Una «resa dei conti con la “generazione del ’68”» per condannare – secondo Guido Viale – tutti i movimenti politici e sociali che agitarono l’Italia (e il mondo) tra la fine degli anni Sessanta e i primi anni Settanta del secolo scorso.
La citazione riassume i temi principali che l’autore poi svilupperà nel volume: la vita politica, culturale ed… esistenziale di Lotta continua, fondata a Torino nell’autunno 1969 – di cui Viale è stato uno degli animatori – e sciolta nel 1976, e il processo a Ovidio Bompressi, Giorgio Pietrostefani e Adriano Sofri, esponenti di primo piano della stessa organizzazione, accusati e condannati per l’uccisione del commissario Luigi Calabresi, sulla base – secondo l’autore – delle sole false dichiarazioni del “pentito” Leonardo Marino.

Guido Viale

Dell’Italia di quegli anni abbiamo già parlato, su queste pagine, recensendo il libro dello storico Miguel Gotor, “Generazione Settanta” (e consiglio, tra i tanti titoli, anche la lettura di Guido Crainz, “Il Paese mancato” (Donzelli, 2003), in particolare i capitoli che riguardano il periodo di cui ci stiamo occupando); Viale, dal canto suo, ci propone una zoomata appassionata su un periodo della sua vita che lo ha profondamente coinvolto da ogni punto di vista. Davanti a cancelli della Fiat a Torino, durante l’“autunno caldo” (1969), condividendo con gli operai, molti dei quali immigrati dal Sud, le lotte e le speranze di un mondo migliore senza “padroni” come Gianni Agnelli, presidente della casa automobilistica torinese.

Lotta continua, una comunità politica, come si direbbe oggi, in cui si tentava di anticipare ciò che andava predicando nelle assemblee, negli incontri, nei cortei, e si vivevano i rapporti personali uomo/donna, o per lo meno si cercava, fuori dagli schemi “borghesi”. Proprio l’intrecciarsi col femminismo, però, fu uno dei fattori che spinse Lotta continua, divenuta nel frattempo un partito, a sciogliersi dopo il suo secondo congresso, svoltosi a Rimini nel 1976.

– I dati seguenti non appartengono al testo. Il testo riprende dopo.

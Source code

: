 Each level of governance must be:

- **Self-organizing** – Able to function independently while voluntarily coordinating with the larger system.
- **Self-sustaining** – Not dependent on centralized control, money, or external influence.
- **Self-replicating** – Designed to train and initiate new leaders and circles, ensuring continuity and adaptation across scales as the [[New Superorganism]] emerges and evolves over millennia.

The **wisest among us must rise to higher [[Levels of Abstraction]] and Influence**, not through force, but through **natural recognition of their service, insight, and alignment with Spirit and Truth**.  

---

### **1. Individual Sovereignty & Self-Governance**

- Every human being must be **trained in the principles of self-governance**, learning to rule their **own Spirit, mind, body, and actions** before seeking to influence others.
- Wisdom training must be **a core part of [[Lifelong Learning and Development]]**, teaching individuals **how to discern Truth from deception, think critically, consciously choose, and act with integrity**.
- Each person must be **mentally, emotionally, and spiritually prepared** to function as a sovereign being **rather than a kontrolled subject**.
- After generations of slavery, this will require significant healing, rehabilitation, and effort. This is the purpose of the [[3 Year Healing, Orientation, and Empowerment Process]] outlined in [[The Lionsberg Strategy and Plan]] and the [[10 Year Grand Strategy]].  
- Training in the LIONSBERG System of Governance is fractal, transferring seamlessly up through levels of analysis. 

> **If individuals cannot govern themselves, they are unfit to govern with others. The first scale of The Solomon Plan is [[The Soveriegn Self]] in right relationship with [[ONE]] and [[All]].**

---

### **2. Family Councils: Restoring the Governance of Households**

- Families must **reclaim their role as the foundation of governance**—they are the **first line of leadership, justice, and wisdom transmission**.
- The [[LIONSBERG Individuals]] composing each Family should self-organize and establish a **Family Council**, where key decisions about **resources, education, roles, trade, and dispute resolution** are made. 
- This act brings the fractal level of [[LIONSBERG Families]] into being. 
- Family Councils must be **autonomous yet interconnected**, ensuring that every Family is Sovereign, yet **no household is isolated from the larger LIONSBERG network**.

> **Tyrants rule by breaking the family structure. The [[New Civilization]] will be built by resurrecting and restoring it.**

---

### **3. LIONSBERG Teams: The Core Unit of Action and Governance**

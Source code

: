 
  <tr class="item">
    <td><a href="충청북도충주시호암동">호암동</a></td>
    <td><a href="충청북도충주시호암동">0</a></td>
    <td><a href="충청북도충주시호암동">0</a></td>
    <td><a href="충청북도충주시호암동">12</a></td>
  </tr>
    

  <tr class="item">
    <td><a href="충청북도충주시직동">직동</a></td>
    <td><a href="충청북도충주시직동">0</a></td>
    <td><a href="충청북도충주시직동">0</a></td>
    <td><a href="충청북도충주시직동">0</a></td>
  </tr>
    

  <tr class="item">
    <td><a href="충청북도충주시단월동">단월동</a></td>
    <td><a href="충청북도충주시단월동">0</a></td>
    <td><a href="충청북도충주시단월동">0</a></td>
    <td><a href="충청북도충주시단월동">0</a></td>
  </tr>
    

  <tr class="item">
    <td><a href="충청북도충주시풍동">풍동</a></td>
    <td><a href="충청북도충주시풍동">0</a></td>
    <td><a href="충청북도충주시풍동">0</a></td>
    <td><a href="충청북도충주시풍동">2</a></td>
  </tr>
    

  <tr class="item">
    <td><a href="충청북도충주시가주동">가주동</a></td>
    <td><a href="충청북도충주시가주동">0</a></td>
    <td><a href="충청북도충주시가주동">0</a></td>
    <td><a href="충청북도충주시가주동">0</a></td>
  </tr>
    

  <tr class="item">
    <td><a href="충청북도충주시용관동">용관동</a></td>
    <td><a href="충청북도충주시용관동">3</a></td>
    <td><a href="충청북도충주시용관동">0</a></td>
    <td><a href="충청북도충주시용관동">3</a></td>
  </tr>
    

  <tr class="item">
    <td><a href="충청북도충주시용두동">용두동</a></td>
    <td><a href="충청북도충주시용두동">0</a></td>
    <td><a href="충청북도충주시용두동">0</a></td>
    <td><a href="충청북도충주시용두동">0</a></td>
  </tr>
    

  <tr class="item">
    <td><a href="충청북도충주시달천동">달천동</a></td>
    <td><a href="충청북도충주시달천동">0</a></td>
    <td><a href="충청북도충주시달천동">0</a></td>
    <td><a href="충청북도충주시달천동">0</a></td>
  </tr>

Lotta continua, nata sulla spinta politica e culturale del movimento studentesco del Sessantotto e trovando un terreno comune col movimento operaio, ha scontato un limite proprio di tutto il 68 italiano. Secondo Viale, il limite che lo avrebbe fatto dimenticare, riconducendo quel periodo «alla evanescente epifania di una cultura sconfitta dalla storia», è stata la mancata attenzione al «deterioramento dell’ambiente a livello planetario» e della troppo lenta «presa di coscienza di quel processo». Così non è avvenuto, secondo l’autore, in altri Paesi quali la Germania, gli Stati Uniti, la Francia, i paesi scandinavi, ecc. dove c’era stato, a differenza dell’Italia, «un travaso più o meno intenso dalla militanza “sessantottesca” ai nuovi movimenti ecologisti», perché consapevoli «del legame indissolubile fra giustizia sociale… e giustizia ambientale».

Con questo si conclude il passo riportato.